Auch am Standort Rüsselsheim soll etwas Neues entstehen. Wie sieht es jetzt aber mit der Recherche aus. HP baut zigtausend Arbeitsplätze ab, auch in Deutschland. Mit der Übernahme des IT-Dienstleisters EDS, die auch einen bedeutenden Standort in Rüsselsheim haben, hat HP natürlich Einsparungen im Auge gehabt. Wie hängt das Ganze zusammen?

Ich erwarte an dieser Stelle keinen ausufernden Roman. Aber gewisse Standards sollte es schon erfüllen. Kurzum: Der Beitrag ist schlecht recherchiert, es handelt sich um Klientel-Journalismus. Man will es sich mit dem Verwaltungschef nicht verscherzen. Besser weiß man es auch nicht. Das Verhältnis zum Bürgermeister scheint sowieso gut zu sein. So soll das auch bleiben. Schlimm ist es, wenn man aus Berichten solche Verbindungen rauslesen kann.

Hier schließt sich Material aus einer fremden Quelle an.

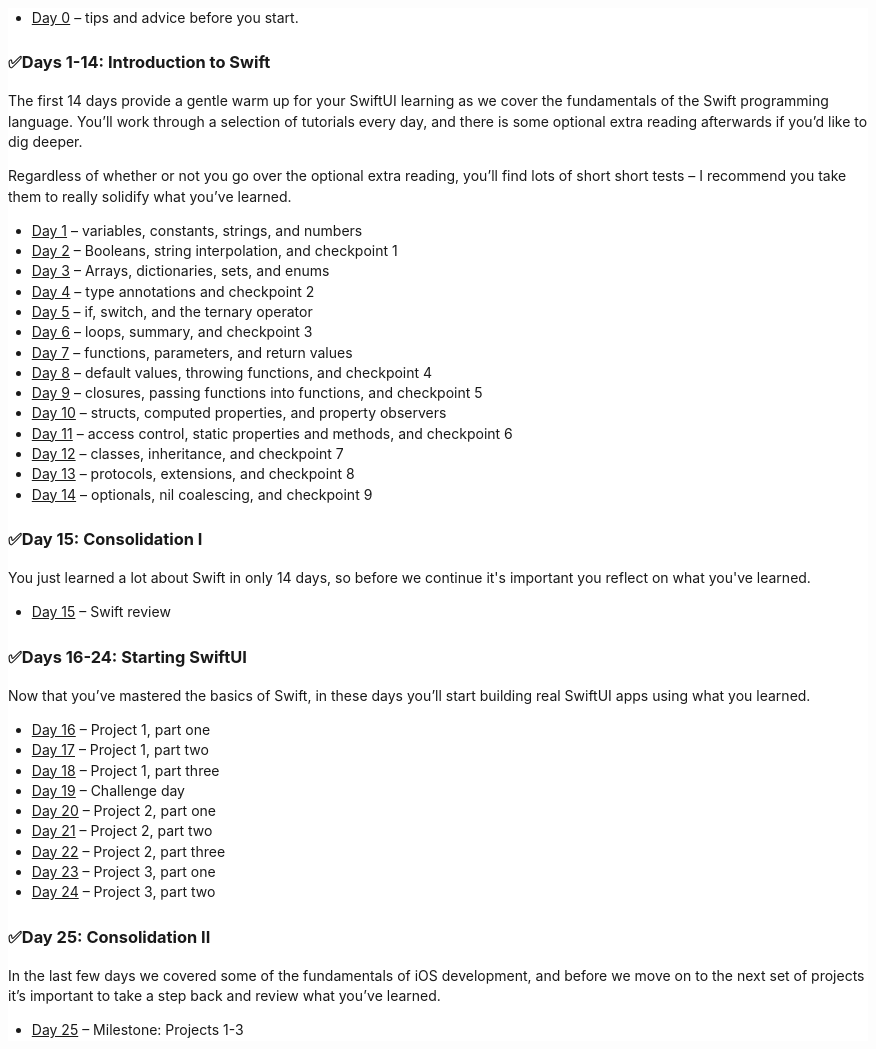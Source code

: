 - [Day 0][day-0] – tips and advice before you start.
 

### ✅Days 1-14: Introduction to Swift

The first 14 days provide a gentle warm up for your SwiftUI learning as we cover the fundamentals of the Swift programming language. You’ll work through a selection of tutorials every day, and there is some optional extra reading afterwards if you’d like to dig deeper.

Regardless of whether or not you go over the optional extra reading, you’ll find lots of short short tests – I recommend you take them to really solidify what you’ve learned.

- [Day 1][day-1] – variables, constants, strings, and numbers
- [Day 2][day-2] – Booleans, string interpolation, and checkpoint 1
- [Day 3][day-3] – Arrays, dictionaries, sets, and enums
- [Day 4][day-4] – type annotations and checkpoint 2
- [Day 5][day-5] – if, switch, and the ternary operator
- [Day 6][day-6] – loops, summary, and checkpoint 3
- [Day 7][day-7] – functions, parameters, and return values
- [Day 8][day-8] – default values, throwing functions, and checkpoint 4
- [Day 9][day-9] – closures, passing functions into functions, and checkpoint 5
- [Day 10][day-10] – structs, computed properties, and property observers
- [Day 11][day-11] – access control, static properties and methods, and checkpoint 6
- [Day 12][day-12] – classes, inheritance, and checkpoint 7
- [Day 13][day-13] – protocols, extensions, and checkpoint 8
- [Day 14][day-14] – optionals, nil coalescing, and checkpoint 9

### ✅Day 15: Consolidation I

You just learned a lot about Swift in only 14 days, so before we continue it's important you reflect on what you've learned.

- [Day 15][day-15] – Swift review

### ✅Days 16-24: Starting SwiftUI

Now that you’ve mastered the basics of Swift, in these days you’ll start building real SwiftUI apps using what you learned.

- [Day 16][day-16] – Project 1, part one
- [Day 17][day-17] – Project 1, part two
- [Day 18][day-18] – Project 1, part three
- [Day 19][day-19] – Challenge day
- [Day 20][day-20] – Project 2, part one
- [Day 21][day-21] – Project 2, part two
- [Day 22][day-22] – Project 2, part three
- [Day 23][day-23] – Project 3, part one
- [Day 24][day-24] – Project 3, part two

### ✅Day 25: Consolidation II

In the last few days we covered some of the fundamentals of iOS development, and before we move on to the next set of projects it’s important to take a step back and review what you’ve learned.

- [Day 25][day-25] – Milestone: Projects 1-3
 

[ask-me]: https://twitter.com/twostraws
[100-days-of-swift]: ../swift-100-days-of-swift/README.md
[swiftui-by-example]: https://www.hackingwithswift.com/quick-start/swiftui
[glossary]: https://www.hackingwithswift.com/glossary
[day-0]: https://www.hackingwithswift.com/100/swiftui/0
[day-1]: 1.md
[day-2]: 2.md
[day-3]: 3.md
[day-4]: 4.md
[day-5]: 5.md
[day-6]: 6.md
[day-7]: 7.md
[day-8]: 8.md
[day-9]: 9.md
[day-10]: 10.md
[day-11]: 11.md
[day-12]: 12.md
[day-13]: 13.md
[day-14]: 14.md
[day-15]: 15.md
[day-16]: 16.md
[day-17]: 17.md
[day-18]: 18.md
[day-19]: 19.md
[day-20]: 20.md
[day-21]: 21.md
[day-22]: 22.md
[day-23]: 23.md
[day-24]: 24.md
[day-25]: 25.md
[day-26]: 26.md
[day-27]: 27.md
[day-28]: 28.md
[day-29]: 29.md
[day-30]: 30.md
[day-31]: 31.md
[day-32]: 32.md
[day-33]: 33.md
[day-34]: 34.md
[day-35]: 35.md
[day-36]: 36.md
[day-37]: 37.md
[day-38]: 38.md
[day-39]: 39.md
[day-40]: 40.md
[day-41]: 41.md
[day-42]: 42.md
[day-43]: 43.md
[day-44]: 44.md
[day-45]: 45.md
[day-46]: 46.md
[day-47]: 47.md
[day-48]: 48.md
[day-49]: 49.md
[day-50]: 50.md
[day-51]: 51.md
[day-52]: 52.md
[day-53]: 53.md
[day-54]: 54.md
[day-55]: 55.md
[day-56]: 56.md
[day-57]: 57.md
[day-58]: 58.md
[day-59]: 59.md
[day-60]: 60.md
[day-61]: 61.md
[day-62]: 62.md
[day-63]: 63.md
[day-64]: 64.md
[day-65]: 65.md
[day-66]: 66.md
[day-67]: 67.md
[day-68]: https://www.hackingwithswift.com/100/swiftui/68
[day-69]: https://www.hackingwithswift.com/100/swiftui/69
[day-70]: https://www.hackingwithswift.com/100/swiftui/70
[day-71]: https://www.hackingwithswift.com/100/swiftui/71
[day-72]: https://www.hackingwithswift.com/100/swiftui/72
[day-73]: https://www.hackingwithswift.com/100/swiftui/73
[day-74]: https://www.hackingwithswift.com/100/swiftui/74
[day-75]: https://www.hackingwithswift.com/100/swiftui/75
[day-76]: https://www.hackingwithswift.com/100/swiftui/76
[day-77]: https://www.hackingwithswift.com/100/swiftui/77
[day-78]: https://www.hackingwithswift.com/100/swiftui/78
[day-79]: https://www.hackingwithswift.com/100/swiftui/79
[day-80]: https://www.hackingwithswift.com/100/swiftui/80
[day-81]: https://www.hackingwithswift.com/100/swiftui/81
[day-82]: https://www.hackingwithswift.com/100/swiftui/82
[day-83]: https://www.hackingwithswift.com/100/swiftui/83
[day-84]: https://www.hackingwithswift.com/100/swiftui/84
[day-85]: https://www.hackingwithswift.com/100/swiftui/85
[day-86]: https://www.hackingwithswift.com/100/swiftui/86
[day-87]: https://www.hackingwithswift.com/100/swiftui/87
[day-88]: https://www.hackingwithswift.com/100/swiftui/88
[day-89]: https://www.hackingwithswift.com/100/swiftui/89
[day-90]: https://www.hackingwithswift.com/100/swiftui/90
[day-91]: https://www.hackingwithswift.com/100/swiftui/91
[day-92]: https://www.hackingwithswift.com/100/swiftui/92
[day-93]: https://www.hackingwithswift.com/100/swiftui/93
[day-94]: https://www.hackingwithswift.com/100/swiftui/94
[day-95]: https://www.hackingwithswift.com/100/swiftui/95
[day-96]: https://www.hackingwithswift.com/100/swiftui/96
[day-97]: https://www.hackingwithswift.com/100/swiftui/97
[day-98]: https://www.hackingwithswift.com/100/swiftui/98
[day-99]: https://www.hackingwithswift.com/100/swiftui/99
[day-100]: https://www.hackingwithswift.com/100/swiftui/100
[epilogue]: https://www.hackingwithswift.com/100/swiftui/101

Mit welchen Qualitäten will die lokale Tageszeitung die Abonnenten halten? Ich sage es nochmal. Der eine oder andere Rechtschreibfehler ist völlig unproblematisch. Es geht um die Kernkompetenzen von Zeitungsmachern. Wenn man sich mit ihnen unterhält, dann verurteilen sie das Treiben im Netz. Der Untergang des Journalismus habe dort begonnen. Gerade dann müssen die Hüter der wahren Werte im Journalismus aber auch beweisen, dass sie es können. Ein Stichwort ist die journalistische Sorgfaltspflicht.

Und: Nicht, dass man mich falsch versteht. Das Darmstädter Echo steht hier nur ganz exemplarisch. Ich bin mir sehr sicher, dass in so gut wie allen regionalen Kaufzeitungen solche Dinge zu beobachten sind. Nur kann ich leider nicht noch mehr klassische Medien konsumieren. Noch zählt das Echo zu meiner Pflichtlektüre.